=== DATA FOR REVIEW ===
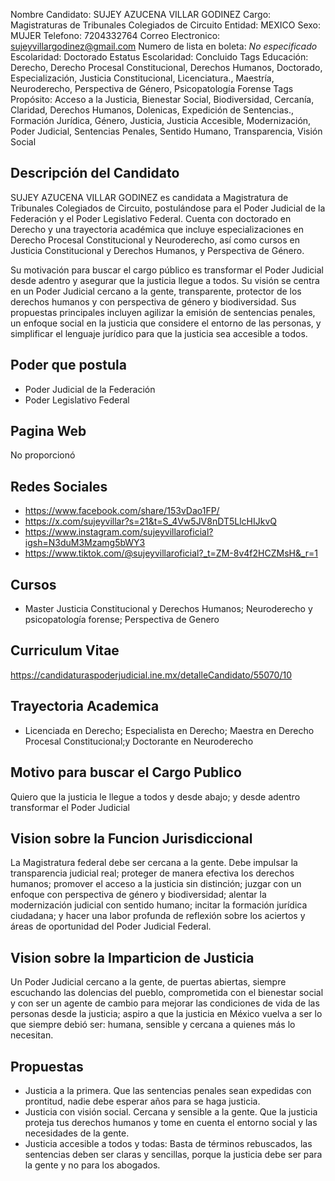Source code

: Nombre Candidato: SUJEY AZUCENA VILLAR GODINEZ
Cargo: Magistraturas de Tribunales Colegiados de Circuito
Entidad: MEXICO
Sexo: MUJER
Telefono: 7204332764
Correo Electronico: sujeyvillargodinez@gmail.com
Numero de lista en boleta: *No especificado*
Escolaridad: Doctorado
Estatus Escolaridad: Concluido
Tags Educación: Derecho, Derecho Procesal Constitucional, Derechos Humanos, Doctorado, Especialización, Justicia Constitucional, Licenciatura., Maestría, Neuroderecho, Perspectiva de Género, Psicopatología Forense
Tags Propósito: Acceso a la Justicia, Bienestar Social, Biodiversidad, Cercanía, Claridad, Derechos Humanos, Dolenicas, Expedición de Sentencias., Formación Jurídica, Género, Justicia, Justicia Accesible, Modernización, Poder Judicial, Sentencias Penales, Sentido Humano, Transparencia, Visión Social


## Descripción del Candidato 

SUJEY AZUCENA VILLAR GODINEZ es candidata a Magistratura de Tribunales Colegiados de Circuito, postulándose para el Poder Judicial de la Federación y el Poder Legislativo Federal. Cuenta con doctorado en Derecho y una trayectoria académica que incluye especializaciones en Derecho Procesal Constitucional y Neuroderecho, así como cursos en Justicia Constitucional y Derechos Humanos, y Perspectiva de Género.

Su motivación para buscar el cargo público es transformar el Poder Judicial desde adentro y asegurar que la justicia llegue a todos. Su visión se centra en un Poder Judicial cercano a la gente, transparente, protector de los derechos humanos y con perspectiva de género y biodiversidad. Sus propuestas principales incluyen agilizar la emisión de sentencias penales, un enfoque social en la justicia que considere el entorno de las personas, y simplificar el lenguaje jurídico para que la justicia sea accesible a todos.


## Poder que postula

- Poder Judicial de la Federación
- Poder Legislativo Federal


## Pagina Web

No proporcionó


## Redes Sociales

- https://www.facebook.com/share/153vDao1FP/
- https://x.com/sujeyvillar?s=21&t=S_4Vw5JV8nDT5LlcHIJkvQ
- https://www.instagram.com/sujeyvillaroficial?igsh=N3duM3Mzamg5bWY3
- https://www.tiktok.com/@sujeyvillaroficial?_t=ZM-8v4f2HCZMsH&_r=1


## Cursos

- Master Justicia Constitucional y Derechos Humanos; Neuroderecho y psicopatología forense; Perspectiva de Genero


## Curriculum Vitae

https://candidaturaspoderjudicial.ine.mx/detalleCandidato/55070/10


## Trayectoria Academica

- Licenciada en Derecho; Especialista en Derecho; Maestra en Derecho Procesal Constitucional;y Doctorante en Neuroderecho


## Motivo para buscar el Cargo Publico

Quiero que la justicia le llegue a todos y desde abajo; y desde adentro transformar el Poder Judicial


## Vision sobre la Funcion Jurisdiccional

La Magistratura federal debe ser cercana a la gente. Debe impulsar la transparencia judicial real; proteger de manera efectiva los derechos humanos; promover el acceso a la justicia sin distinción; juzgar con un enfoque con perspectiva de género y biodiversidad; alentar la modernización judicial con sentido humano; incitar la formación jurídica ciudadana; y hacer una labor profunda de reflexión sobre los aciertos y áreas de oportunidad del Poder Judicial Federal.


## Vision sobre la Imparticion de Justicia

Un Poder Judicial cercano a la gente, de puertas abiertas, siempre escuchando las dolencias del pueblo, comprometida con el bienestar social y con ser un agente de cambio para mejorar las condiciones de vida de las personas desde la justicia; aspiro a que la justicia en México vuelva a ser lo que siempre debió ser: humana, sensible y cercana a quienes más lo necesitan.


## Propuestas

- Justicia a la primera. Que las sentencias penales sean expedidas con prontitud, nadie debe esperar años para se haga justicia.
- Justicia con visión social. Cercana y sensible a la gente. Que la justicia proteja tus derechos humanos y tome en cuenta el entorno social y las necesidades de la gente.
- Justicia accesible a todos y todas: Basta de términos rebuscados, las sentencias deben ser claras y sencillas, porque la justicia debe ser para la gente y no para los abogados.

=== INSTRUCTIONS FOR THE TASK ===
From the entries, copy out each line containing the word "Colegiados".

=== RESULT BELOW ===
Cargo: Magistraturas de Tribunales Colegiados de Circuito
SUJEY AZUCENA VILLAR GODINEZ es candidata a Magistratura de Tribunales Colegiados de Circuito, postulándose para el Poder Judicial de la Federación y el Poder Legislativo Federal. Cuenta con doctorado en Derecho y una trayectoria académica que incluye especializaciones en Derecho Procesal Constitucional y Neuroderecho, así como cursos en Justicia Constitucional y Derechos Humanos, y Perspectiva de Género.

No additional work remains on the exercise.